The election is carried out as if the two main protagonists are marketing agencies selling two superficially different (but nevertheless fundamentally identical) management teams. The tools of their trade are the typical marketing techniques employed by corporate business everywhere – “spin”, “positioning” in relation to key target sectors, junk mail and cold calling of those in a targeted market niche, all refracted through the magnifying glass of the “focus group”.
Is it any wonder the electorate react with a cold shrug of apathy? The only time the campaign thus far has come to life was when a manager from one of the competing teams hit an egg-wielding farmer’s boy on the campaign trail in North Wales. Nothing of any significance happened and no great issues were debated as a result but it provided a spectacle for a society that thrives on periodic spectacular events to relieve the boredom and passivity.
Who wants to endlessly discuss whether there’s a £20 billion hole in one of the team’s tax and spending plans or whether the other team will abolish the ceiling on the upper rate of National Insurance contributions when we can watch Thumper give the Yokel a left-arm jab on the nightly news? All the arguments are just froth, of course, anyway – how many can (hand on heart) say that they are definitely always better off under one type of management team rather than the other? Very few and they’re usually the ones with money enough not to care too much either way.
For the rest of us – the majority who struggle along from week to week while the people with real money in society get even more money and the politicians play their games to distract our attention from it – it’s one long yawn. A nagging irrelevance that won’t go away. An advertising war in which we are the collateral damage.
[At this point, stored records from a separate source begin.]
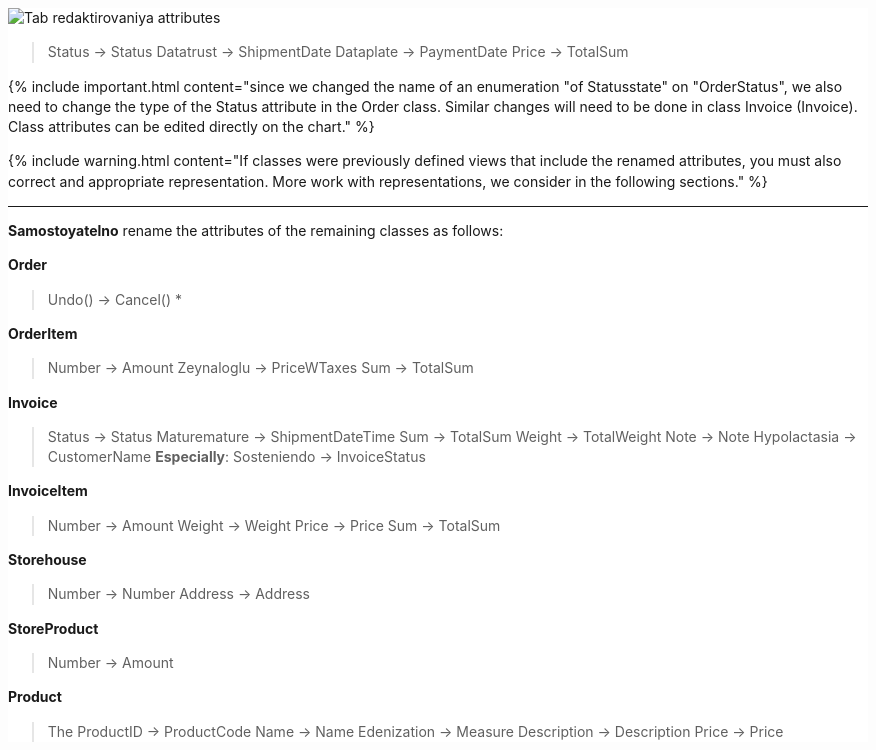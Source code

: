 ![Tab redaktirovaniya attributes](/images/pages/guides/flexberry-ember/1-setting-language-and-structure/6.png)

> Status → Status
> Datatrust → ShipmentDate
> Dataplate → PaymentDate
> Price → TotalSum

{% include important.html content="since we changed the name of an enumeration \"of Statusstate\" on \"OrderStatus\", we also need to change the type of the Status attribute in the Order class. Similar changes will need to be done in class Invoice (Invoice).
Class attributes can be edited directly on the chart." %}

{% include warning.html content="If classes were previously defined views that include the renamed attributes, you must also correct and appropriate representation. More work with representations, we consider in the following sections." %}

---

**Samostoyatelno** rename the attributes of the remaining classes as follows:

**Order**

> Undo() → Cancel() \*

**OrderItem**

> Number → Amount
> Zeynaloglu → PriceWTaxes
> Sum → TotalSum

**Invoice**

> Status → Status
> Maturemature → ShipmentDateTime
> Sum → TotalSum
> Weight → TotalWeight
Note → Note
> Hypolactasia → CustomerName
> **Especially**: Sosteniendo → InvoiceStatus

**InvoiceItem**

> Number → Amount
> Weight → Weight
> Price → Price
> Sum → TotalSum

**Storehouse**

> Number → Number
> Address → Address

**StoreProduct**

> Number → Amount

**Product**

> The ProductID → ProductCode
> Name → Name
> Edenization → Measure
> Description → Description
> Price → Price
But something interesting is happening if you look hard enough. The serfs in this giant political soap suds war are revolting. Fewer than ever wish to take sides between the teams on offer and the near-identical brands they are promoting. In recent elections for the European parliament, local government and parliamentary by-elections increasing numbers of voters are signalling that they’ve had enough. They’re staying at home, sitting on their hands.
This is an encouraging sign, but is one which is of itself a reflection of the passive mentality today’s market-driven consumer society promotes and which the political process encourages. Far better would be a positive refusal to line up behind the teams on offer, a refusal to join in their pointless games. In other words, a protest.
As socialists, we write in this journal as people who wish to help change the world in a positive direction, not get our bums on seats of ministerial cars of play lap-dog to the rich (and getting richer). So in this election we call on the “silent majority”, unhappy – and even disgusted – by the performance of the clowns in this political circus, to protest by spoiling their ballot papers. In so doing they will be taking part in the democratic forum yet at the same time withdrawing their consent from those who would rule over them in the name of wealth for the few and tedium for the rest of us.
Where no candidate standing for the one genuine alternative to the present system – a world socialist society of free access to available wealth – is on offer in this election, socialists and those in general agreement with our cause will be writing “WORLD SOCIALISM” across our ballot papers.
So our voice will be heard. We will not allow it to be stifled under a welter of mindless political psychobabble. And the more people who agree with us and do the same, the louder the voice and the more effective the protest against the whole ridiculous charade currently being played out before us in the name of our interests.